Technically, it’s a bit of a marvel. It’s entirely self-supporting as there is no central pillar holding it up. Instead, it relies on the strength of the outer iron stringers and the way the landings are anchored into the walls. It gives the whole thing a skeletal, weightless look that shouldn't work for something made of heavy cast iron.
If you look at it from underneath, you can see the detail in the scrollwork. It’s painted a dull, dark grey-green that stands out against the deep red of the walls.
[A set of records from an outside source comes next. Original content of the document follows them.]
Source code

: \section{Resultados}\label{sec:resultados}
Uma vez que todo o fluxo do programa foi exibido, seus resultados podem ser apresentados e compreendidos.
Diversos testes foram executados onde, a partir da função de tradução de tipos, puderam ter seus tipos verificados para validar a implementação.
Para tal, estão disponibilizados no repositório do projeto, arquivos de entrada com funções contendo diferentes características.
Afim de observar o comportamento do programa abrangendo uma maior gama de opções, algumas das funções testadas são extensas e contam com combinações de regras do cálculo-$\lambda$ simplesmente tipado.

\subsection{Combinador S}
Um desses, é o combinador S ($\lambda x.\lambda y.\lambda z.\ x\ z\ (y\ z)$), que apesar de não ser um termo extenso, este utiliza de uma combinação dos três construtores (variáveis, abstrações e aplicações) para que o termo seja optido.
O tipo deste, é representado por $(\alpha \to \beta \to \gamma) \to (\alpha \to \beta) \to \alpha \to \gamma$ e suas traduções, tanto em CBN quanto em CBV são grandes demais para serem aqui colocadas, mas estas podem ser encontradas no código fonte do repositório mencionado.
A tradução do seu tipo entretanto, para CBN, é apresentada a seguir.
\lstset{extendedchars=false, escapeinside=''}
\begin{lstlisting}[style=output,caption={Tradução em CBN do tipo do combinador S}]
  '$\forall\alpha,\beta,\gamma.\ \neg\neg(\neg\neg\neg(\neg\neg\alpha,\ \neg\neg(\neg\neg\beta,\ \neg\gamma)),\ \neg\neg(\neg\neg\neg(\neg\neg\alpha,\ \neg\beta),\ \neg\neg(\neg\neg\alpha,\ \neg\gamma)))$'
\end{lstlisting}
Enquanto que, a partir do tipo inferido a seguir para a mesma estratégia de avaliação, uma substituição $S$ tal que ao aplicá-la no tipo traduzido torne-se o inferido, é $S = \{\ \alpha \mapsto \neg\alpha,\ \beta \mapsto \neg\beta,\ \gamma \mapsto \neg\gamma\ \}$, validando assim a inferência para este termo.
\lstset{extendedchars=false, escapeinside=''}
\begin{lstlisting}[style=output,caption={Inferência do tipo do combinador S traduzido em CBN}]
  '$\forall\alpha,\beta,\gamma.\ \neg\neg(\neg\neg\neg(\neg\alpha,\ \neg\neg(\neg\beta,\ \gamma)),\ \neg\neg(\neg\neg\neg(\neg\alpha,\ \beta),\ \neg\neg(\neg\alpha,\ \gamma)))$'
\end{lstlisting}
It’s functional, obviously, but it’s also the only way to get high enough to actually see the top rows of the canvases on the third floor.
For a house built in the 1850s, dropping a massive iron coil like this into the middle of it was a huge structural risk, but it’s the only thing in the house that feels as modern as Moreau’s paintings.
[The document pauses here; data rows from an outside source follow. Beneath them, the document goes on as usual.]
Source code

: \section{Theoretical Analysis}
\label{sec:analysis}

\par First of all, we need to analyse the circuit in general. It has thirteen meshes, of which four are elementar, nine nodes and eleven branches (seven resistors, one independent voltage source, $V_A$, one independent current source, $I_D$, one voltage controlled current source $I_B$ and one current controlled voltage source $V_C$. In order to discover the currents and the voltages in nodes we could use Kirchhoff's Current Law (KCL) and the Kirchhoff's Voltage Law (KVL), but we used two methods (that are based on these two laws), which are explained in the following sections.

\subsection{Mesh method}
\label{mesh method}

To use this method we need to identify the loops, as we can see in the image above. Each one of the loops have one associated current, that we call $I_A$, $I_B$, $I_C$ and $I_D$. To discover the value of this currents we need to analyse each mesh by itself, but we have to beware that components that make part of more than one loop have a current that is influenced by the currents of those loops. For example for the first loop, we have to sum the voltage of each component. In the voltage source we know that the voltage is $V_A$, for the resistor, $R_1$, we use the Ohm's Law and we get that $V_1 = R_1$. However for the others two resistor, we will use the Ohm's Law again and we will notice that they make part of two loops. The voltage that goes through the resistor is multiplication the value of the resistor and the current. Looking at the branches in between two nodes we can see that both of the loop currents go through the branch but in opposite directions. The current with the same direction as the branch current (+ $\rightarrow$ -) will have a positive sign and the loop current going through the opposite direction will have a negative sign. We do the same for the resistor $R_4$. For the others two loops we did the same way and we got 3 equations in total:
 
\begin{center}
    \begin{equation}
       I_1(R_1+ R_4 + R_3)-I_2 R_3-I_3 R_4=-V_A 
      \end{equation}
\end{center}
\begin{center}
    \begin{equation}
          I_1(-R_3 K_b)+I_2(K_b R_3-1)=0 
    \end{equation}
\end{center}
Musee Gustave Moreau - Michael Adair
The Pivoting Cabinets
Along the walls, tucked under the larger paintings, are rows of wooden cabinets. These are actually pivoting display panels that Moreau designed himself. Because he had over 4,000 drawings and watercolours that wouldn't fit on the walls, he put them into these heavy frames that you can pull out like the pages of a giant book.
It is a very tactile part of the museum. You have to physically move the panels to see the work. Inside, you find his anatomical studies, sketches of hands, and the small watercolour "blueprints" for the massive oils hanging above you. There is a specific smell of old wood and paper in this corner of the room, and the sound of the frames clicking back into place is the only thing you hear in the studio.
Practical Information
The Walk: It is a bit of a climb from the Saint-Georges or Trinité metro stations. Once you are inside, there is no lift, and the stairs are steep and narrow. If you have mobility issues, this is a difficult building to navigate.
The Light: The upper studios have enormous windows. If you go on a bright day, the light is perfect for photography, but the heat can become quite intense under the glass. Conversely, on a grey Paris afternoon, the deep red walls of the lower floors can feel very dark, so bring a camera that handles low light well.
Tickets: The museum is located at 14 Rue de la Rochefoucauld. You can buy tickets at the door, but it is a small space and it can get crowded with art students. It’s best to arrive right at 10:00 AM if you want to see the studios before the crowds arrive.